A Critical and Creative Prequel to Orwell's 1984

    • 196 Pages

    Described as the most widely read and influential serious writer of the twentieth century, George Orwell remains relevant in our own era of contested media. He continues to attract a large readership.

    This book is about Orwell’s post-war cultural moment c. 1948. Taking his Diaries of the time as inspiration, together with his famous final novel, 1984 (published 1949), and treating them as contiguous texts, Brian May considers the gaps, equivocations, and contradictions in Orwell's message and asks what Orwell would have written next.

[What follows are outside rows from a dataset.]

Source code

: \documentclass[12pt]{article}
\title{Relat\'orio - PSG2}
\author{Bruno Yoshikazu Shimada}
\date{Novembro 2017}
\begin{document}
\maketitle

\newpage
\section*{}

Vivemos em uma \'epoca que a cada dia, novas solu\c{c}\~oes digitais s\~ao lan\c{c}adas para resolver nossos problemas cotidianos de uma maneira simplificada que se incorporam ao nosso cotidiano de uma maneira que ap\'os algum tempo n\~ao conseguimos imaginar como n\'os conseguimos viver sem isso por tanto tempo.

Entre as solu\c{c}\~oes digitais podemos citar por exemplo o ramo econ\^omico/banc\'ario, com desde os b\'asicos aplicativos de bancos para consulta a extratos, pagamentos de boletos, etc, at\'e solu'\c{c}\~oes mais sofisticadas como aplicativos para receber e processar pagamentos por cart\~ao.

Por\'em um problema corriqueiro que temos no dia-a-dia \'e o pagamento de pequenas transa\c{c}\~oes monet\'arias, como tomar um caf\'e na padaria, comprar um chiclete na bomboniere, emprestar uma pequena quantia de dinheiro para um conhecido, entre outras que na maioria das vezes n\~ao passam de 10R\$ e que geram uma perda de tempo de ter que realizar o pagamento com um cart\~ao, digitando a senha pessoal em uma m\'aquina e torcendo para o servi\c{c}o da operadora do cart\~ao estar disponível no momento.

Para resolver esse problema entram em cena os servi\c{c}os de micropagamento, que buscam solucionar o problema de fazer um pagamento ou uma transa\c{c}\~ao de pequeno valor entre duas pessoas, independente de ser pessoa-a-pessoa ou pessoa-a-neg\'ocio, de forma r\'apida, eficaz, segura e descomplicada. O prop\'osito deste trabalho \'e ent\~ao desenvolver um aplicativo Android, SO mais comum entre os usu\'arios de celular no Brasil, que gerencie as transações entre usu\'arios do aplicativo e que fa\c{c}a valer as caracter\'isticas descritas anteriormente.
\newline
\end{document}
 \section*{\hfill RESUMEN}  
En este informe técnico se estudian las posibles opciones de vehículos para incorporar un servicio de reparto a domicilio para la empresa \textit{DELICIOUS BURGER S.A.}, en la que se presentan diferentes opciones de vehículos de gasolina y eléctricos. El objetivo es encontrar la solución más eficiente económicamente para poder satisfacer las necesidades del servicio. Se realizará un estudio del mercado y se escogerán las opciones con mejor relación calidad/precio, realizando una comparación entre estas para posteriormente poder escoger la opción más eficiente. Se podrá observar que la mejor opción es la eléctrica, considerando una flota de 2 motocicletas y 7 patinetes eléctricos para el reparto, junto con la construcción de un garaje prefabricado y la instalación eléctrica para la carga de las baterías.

    But 1948 is more than a work of literary criticism: rather, it balances critical discussion with creative intervention, being one-half literary-critical commentary, and one-half fictional departure – a novella titled “From the Archives of Oceania,” which quotes, parodies and pastiches Orwell's Diaries, offering a possible prequel. Together these elements offer a resource for the reader to interrogate anew such difficult issues as Orwell's sexism and anti-Semitism; to explore the tensions between various intertwining strands of thought that cast Orwell as both realist and idealist, Puritan and individualist; and to better understand Orwell's curious affection for the natural world.

    1948 will appeal to all readers and critics of Orwell, but also to students of dystopian fiction, "revisionary" fiction and  "reception study," which highlights the audience’s contribution to an artwork's meaning.

    George Orwell inside-out, stood on his head, through the looking glass: what an idea, and what a strange success Brian May’s book is! May succeeds in defamiliarizing the familiar, and, if you will, in dereasoning the rational. You thought you knew Orwell? Read this.

    Justin Smith-Ruiu, Université Paris Cité

    At the centre of this dense, extraordinary book lies a powerful novella... As well as mashing together Orwell’s life and fiction, the novella elegantly draws in some distressing contemporary issues. Evocative images of othered people on boats in perilous conditions, and the chilling consequences of leaving antisemitism unchallenged, are haunting... It slowly builds to a believable yet horrifying conclusion which would stand up well in comparison to the iconic end of Nineteen Eighty-Four.

    Nicola Rossi, The Orwell Society


    I. Introduction

    II. Novella: “From the Archives of Oceania”

    III. Teaching Supplement

    IV. Critical Supplement: “Orwell Agonistes”



    Professor of English at Northern Illinois University just west of Chicago, Brian May is the author of two previous books, Extravagant Postcolonialism: Modernism and Modernity in Anglophone Fiction, 1958–1988 (2014) and The Modernist as Pragmatist: E.M. Forster and the Fate of Liberalism (1996).